Could you set down exactly the lines in the records below between the line holding "## Files List – Use Case 1" and the line holding "Network evaluation purposes.", inclusive?
(Provided data)
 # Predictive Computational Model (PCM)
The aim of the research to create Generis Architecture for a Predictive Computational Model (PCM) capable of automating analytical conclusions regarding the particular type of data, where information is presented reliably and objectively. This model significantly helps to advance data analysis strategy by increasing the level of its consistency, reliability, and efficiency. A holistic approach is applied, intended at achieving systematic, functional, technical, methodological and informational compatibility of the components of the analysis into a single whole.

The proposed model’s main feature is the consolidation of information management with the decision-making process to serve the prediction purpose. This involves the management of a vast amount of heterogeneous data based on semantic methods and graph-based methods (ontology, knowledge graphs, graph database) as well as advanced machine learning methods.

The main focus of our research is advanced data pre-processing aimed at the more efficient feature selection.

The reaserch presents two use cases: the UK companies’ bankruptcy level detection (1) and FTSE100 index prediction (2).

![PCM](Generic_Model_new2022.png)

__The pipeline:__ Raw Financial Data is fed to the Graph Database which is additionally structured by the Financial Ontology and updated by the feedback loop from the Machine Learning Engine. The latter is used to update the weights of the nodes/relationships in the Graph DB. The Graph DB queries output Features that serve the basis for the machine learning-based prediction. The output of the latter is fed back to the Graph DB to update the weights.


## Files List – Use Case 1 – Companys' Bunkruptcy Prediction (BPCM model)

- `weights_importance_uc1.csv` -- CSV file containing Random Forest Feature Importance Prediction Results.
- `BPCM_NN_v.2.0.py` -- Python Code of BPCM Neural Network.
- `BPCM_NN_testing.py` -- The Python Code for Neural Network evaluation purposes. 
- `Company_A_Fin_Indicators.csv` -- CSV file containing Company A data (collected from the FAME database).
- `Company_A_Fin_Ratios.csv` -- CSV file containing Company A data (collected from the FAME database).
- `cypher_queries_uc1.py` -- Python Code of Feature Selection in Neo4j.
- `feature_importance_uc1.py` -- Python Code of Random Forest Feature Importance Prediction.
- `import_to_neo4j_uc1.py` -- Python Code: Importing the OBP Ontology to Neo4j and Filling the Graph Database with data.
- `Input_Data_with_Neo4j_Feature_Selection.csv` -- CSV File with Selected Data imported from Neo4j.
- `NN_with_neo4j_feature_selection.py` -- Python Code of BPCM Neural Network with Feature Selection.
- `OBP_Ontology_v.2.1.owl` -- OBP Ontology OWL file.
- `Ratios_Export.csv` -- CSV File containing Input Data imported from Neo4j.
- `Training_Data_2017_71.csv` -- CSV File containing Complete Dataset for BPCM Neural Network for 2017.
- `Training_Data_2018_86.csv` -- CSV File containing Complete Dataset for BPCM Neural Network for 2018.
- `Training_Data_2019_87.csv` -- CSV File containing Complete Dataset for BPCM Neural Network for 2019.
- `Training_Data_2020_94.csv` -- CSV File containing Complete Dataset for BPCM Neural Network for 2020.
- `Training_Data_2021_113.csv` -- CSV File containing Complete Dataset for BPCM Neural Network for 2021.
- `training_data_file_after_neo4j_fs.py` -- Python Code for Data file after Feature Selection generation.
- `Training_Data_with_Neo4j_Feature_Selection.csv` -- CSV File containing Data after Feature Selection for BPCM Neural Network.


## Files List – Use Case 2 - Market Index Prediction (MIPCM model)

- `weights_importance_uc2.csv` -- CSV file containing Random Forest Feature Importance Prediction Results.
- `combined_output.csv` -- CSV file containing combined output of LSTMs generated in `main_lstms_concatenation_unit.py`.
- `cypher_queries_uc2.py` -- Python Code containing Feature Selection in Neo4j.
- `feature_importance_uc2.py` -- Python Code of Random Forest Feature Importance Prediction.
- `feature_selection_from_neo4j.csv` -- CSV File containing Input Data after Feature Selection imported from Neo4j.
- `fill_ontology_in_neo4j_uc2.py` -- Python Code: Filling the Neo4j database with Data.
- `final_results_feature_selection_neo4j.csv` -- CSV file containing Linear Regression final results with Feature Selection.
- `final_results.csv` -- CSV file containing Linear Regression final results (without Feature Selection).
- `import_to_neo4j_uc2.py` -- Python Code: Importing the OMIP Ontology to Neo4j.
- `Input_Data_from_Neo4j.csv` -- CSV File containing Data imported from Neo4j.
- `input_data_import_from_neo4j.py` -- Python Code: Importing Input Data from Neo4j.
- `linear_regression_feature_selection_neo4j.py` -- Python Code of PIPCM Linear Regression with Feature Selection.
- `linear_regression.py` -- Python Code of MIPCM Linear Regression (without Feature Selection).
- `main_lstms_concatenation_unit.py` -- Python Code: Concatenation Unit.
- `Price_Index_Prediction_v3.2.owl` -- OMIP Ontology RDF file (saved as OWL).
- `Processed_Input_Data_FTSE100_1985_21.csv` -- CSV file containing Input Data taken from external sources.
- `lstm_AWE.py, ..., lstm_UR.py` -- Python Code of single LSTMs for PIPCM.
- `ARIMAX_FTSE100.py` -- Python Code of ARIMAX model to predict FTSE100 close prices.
(End Provided data)
◆ **Output for this exercise**:
## Files List – Use Case 1 – Companys' Bunkruptcy Prediction (BPCM model)

- `weights_importance_uc1.csv` -- CSV file containing Random Forest Feature Importance Prediction Results.
- `BPCM_NN_v.2.0.py` -- Python Code of BPCM Neural Network.
- `BPCM_NN_testing.py` -- The Python Code for Neural Network evaluation purposes. 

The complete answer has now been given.